* Work to complete *
For the word "options", search the records and show each line in which it occurs.

* Given information *
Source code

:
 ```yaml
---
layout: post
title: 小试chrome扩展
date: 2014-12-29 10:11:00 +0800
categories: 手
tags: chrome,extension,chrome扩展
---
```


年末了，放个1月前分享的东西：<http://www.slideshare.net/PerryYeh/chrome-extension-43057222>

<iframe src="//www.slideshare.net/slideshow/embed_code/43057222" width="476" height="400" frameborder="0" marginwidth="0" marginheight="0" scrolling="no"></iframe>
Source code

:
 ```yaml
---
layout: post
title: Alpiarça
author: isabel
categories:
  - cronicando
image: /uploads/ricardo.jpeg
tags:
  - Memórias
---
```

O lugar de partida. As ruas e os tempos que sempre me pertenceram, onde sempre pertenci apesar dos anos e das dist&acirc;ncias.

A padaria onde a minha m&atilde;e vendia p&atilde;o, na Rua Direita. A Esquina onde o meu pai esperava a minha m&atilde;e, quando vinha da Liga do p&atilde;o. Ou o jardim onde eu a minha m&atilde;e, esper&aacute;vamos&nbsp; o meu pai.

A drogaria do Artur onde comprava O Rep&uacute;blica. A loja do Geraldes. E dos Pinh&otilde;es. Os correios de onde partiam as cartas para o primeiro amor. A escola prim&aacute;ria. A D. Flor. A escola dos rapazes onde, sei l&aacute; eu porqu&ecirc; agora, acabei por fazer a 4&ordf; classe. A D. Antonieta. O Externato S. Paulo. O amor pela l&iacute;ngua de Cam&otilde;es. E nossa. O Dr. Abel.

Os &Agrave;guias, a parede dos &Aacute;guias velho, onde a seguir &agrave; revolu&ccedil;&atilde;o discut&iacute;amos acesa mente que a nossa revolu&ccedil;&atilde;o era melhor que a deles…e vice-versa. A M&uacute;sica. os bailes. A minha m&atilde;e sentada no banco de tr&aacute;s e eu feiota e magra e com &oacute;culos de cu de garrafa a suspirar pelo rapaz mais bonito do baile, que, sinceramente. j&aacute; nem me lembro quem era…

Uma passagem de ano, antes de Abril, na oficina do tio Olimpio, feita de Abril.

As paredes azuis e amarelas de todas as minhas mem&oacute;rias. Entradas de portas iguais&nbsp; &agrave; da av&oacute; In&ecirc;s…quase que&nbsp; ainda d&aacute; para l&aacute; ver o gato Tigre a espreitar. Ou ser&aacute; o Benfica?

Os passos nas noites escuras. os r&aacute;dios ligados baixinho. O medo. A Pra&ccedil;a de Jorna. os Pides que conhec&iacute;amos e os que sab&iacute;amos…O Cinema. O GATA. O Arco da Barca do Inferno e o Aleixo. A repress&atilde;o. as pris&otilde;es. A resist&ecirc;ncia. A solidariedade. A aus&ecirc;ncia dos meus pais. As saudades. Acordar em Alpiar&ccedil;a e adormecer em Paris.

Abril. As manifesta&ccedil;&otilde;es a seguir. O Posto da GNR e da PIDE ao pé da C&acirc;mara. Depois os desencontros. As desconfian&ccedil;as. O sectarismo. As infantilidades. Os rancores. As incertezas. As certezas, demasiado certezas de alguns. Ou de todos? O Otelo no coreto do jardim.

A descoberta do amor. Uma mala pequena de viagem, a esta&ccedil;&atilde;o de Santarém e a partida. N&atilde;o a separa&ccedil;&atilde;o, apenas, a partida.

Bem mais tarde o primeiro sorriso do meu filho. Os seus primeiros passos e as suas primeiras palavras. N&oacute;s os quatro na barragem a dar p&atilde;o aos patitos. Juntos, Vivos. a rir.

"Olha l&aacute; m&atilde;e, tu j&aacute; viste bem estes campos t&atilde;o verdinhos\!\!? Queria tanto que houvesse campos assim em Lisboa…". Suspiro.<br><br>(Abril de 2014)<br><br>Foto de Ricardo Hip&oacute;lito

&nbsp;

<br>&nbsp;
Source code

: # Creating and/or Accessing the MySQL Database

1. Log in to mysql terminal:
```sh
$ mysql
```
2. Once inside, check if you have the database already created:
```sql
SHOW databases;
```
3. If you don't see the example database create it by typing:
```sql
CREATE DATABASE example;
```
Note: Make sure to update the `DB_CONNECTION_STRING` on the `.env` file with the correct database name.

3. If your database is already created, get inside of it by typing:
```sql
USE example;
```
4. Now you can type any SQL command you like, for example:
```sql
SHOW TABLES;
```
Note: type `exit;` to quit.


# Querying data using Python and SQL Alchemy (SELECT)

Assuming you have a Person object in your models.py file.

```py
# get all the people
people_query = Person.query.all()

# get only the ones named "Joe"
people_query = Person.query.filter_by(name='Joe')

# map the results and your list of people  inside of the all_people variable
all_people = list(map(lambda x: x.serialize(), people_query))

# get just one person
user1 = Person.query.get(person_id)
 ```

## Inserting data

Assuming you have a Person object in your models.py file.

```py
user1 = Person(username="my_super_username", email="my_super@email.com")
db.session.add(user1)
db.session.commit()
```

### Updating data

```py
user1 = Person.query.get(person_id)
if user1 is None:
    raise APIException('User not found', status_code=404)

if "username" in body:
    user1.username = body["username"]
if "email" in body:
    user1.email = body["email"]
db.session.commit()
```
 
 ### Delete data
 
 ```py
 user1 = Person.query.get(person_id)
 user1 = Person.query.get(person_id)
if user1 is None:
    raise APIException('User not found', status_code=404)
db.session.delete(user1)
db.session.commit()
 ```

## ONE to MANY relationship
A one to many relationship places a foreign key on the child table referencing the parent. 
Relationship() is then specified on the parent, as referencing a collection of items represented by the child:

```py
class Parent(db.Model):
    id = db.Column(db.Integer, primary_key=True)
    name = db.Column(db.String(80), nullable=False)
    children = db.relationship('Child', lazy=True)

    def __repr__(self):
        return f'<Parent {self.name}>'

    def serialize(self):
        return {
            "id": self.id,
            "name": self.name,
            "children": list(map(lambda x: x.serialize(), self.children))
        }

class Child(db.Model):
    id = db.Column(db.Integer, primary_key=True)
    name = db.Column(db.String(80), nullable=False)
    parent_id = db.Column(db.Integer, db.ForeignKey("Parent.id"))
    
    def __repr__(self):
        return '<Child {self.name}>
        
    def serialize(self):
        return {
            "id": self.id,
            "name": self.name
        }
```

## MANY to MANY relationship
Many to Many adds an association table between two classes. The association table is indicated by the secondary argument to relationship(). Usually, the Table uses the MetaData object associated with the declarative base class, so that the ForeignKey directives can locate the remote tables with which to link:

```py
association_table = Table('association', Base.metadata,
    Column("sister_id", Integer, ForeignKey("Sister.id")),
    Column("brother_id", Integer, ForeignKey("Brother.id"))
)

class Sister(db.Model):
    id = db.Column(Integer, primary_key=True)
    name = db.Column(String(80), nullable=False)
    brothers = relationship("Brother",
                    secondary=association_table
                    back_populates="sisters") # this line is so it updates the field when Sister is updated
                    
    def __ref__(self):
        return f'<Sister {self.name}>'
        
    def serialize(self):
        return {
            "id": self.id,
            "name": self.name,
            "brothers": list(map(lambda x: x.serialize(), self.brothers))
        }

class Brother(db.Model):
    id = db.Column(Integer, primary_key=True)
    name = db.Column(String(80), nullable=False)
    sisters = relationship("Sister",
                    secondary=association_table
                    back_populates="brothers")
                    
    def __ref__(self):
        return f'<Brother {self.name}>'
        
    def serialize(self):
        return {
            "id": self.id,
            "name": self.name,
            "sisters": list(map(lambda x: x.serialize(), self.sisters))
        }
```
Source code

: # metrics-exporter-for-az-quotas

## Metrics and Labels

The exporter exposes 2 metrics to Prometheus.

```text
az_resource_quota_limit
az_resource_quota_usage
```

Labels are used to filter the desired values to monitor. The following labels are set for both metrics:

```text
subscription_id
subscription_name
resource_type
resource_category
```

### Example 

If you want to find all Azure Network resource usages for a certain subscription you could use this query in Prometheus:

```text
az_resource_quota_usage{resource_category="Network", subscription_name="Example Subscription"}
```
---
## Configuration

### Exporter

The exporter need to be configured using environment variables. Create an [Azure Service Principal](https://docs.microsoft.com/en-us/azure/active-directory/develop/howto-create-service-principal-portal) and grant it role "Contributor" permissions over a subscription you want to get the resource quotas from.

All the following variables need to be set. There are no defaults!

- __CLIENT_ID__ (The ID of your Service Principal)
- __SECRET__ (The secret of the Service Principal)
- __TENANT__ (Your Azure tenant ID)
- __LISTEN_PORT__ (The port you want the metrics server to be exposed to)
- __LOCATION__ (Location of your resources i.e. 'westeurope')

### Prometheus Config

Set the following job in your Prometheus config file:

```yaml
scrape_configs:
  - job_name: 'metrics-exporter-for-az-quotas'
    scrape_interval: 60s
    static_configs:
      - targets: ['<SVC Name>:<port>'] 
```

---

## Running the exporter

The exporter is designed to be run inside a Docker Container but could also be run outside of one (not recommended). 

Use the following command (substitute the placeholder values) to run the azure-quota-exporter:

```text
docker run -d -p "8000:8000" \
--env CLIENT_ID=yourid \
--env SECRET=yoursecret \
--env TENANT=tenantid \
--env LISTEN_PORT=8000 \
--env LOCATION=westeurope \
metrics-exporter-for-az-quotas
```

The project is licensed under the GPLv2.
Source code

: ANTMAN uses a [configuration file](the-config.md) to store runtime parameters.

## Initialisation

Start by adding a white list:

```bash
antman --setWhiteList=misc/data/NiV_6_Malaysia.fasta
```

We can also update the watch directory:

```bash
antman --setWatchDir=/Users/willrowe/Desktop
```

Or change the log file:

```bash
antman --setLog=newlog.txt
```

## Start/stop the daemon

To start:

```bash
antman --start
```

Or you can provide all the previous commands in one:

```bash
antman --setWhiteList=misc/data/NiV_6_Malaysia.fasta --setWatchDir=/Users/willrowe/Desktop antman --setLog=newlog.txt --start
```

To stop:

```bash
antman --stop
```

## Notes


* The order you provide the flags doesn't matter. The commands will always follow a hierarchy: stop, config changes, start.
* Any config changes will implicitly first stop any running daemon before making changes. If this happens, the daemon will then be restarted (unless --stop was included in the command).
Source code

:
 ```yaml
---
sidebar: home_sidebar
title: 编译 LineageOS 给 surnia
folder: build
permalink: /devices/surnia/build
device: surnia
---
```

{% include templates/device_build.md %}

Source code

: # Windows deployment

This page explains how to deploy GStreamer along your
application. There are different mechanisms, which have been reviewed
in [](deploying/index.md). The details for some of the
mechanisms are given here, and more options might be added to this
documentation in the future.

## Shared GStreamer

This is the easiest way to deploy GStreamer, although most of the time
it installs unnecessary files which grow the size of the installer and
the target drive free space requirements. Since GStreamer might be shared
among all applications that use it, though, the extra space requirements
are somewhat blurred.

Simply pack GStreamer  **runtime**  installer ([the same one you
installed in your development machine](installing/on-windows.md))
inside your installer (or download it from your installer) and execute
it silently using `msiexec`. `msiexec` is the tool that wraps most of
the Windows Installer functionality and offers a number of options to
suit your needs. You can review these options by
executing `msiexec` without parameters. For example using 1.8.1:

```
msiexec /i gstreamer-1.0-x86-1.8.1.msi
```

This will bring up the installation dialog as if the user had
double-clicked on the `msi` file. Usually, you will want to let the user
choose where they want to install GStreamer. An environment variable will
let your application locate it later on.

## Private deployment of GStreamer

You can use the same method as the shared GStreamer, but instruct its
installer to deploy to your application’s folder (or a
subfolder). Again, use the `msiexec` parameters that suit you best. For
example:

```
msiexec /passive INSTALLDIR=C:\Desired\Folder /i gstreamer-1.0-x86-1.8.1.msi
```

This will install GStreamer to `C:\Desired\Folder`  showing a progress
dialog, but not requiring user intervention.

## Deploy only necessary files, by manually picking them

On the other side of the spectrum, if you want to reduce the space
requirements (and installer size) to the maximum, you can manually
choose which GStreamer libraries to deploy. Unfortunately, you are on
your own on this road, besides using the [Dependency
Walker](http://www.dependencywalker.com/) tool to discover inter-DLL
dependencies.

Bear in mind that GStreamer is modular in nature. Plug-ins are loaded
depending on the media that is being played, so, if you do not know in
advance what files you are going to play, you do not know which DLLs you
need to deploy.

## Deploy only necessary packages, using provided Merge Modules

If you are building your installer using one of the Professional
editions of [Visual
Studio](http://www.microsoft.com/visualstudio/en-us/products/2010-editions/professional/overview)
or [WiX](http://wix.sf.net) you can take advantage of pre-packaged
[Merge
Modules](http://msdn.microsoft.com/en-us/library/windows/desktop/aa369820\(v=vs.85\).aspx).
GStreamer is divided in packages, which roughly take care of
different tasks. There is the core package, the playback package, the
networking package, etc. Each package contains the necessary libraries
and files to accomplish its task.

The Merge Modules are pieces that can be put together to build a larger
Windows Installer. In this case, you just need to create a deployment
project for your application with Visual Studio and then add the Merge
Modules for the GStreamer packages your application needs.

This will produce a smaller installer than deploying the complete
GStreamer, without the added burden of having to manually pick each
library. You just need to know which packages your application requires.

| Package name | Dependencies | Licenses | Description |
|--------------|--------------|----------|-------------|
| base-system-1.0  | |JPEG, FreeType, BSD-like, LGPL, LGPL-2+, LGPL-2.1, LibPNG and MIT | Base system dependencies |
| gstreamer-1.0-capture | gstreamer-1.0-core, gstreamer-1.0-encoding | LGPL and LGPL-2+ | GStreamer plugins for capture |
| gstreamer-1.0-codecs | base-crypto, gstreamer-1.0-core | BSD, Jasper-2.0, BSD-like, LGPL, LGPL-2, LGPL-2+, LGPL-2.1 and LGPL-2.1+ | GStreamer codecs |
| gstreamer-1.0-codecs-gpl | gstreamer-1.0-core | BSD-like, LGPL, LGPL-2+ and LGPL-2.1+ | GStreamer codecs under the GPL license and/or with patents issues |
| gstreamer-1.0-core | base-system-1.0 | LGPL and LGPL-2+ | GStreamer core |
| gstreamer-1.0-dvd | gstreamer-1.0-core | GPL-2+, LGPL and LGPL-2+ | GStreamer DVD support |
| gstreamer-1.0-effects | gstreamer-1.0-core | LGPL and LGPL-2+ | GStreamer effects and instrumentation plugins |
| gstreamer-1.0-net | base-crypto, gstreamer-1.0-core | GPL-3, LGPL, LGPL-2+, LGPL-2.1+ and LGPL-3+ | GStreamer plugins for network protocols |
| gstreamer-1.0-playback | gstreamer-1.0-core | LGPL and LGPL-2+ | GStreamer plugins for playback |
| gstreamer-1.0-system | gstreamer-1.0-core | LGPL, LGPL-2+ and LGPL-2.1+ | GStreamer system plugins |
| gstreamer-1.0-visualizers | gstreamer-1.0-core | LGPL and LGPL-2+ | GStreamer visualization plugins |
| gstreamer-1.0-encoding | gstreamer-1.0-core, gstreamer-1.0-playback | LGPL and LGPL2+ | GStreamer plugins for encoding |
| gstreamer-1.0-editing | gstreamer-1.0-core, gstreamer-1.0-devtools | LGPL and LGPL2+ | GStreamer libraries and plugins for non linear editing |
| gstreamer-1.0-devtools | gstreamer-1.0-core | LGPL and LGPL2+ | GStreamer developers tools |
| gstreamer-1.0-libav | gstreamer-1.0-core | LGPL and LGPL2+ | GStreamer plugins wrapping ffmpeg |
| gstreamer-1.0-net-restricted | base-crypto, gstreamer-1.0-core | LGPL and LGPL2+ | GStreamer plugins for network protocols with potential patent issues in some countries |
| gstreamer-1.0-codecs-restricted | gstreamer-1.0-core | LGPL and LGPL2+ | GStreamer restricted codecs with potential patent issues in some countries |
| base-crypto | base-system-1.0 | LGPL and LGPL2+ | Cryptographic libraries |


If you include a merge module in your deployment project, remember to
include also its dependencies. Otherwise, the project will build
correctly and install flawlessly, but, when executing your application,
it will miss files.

* Task answer *
mechanisms are given here, and more options might be added to this
the Windows Installer functionality and offers a number of options to
suit your needs. You can review these options by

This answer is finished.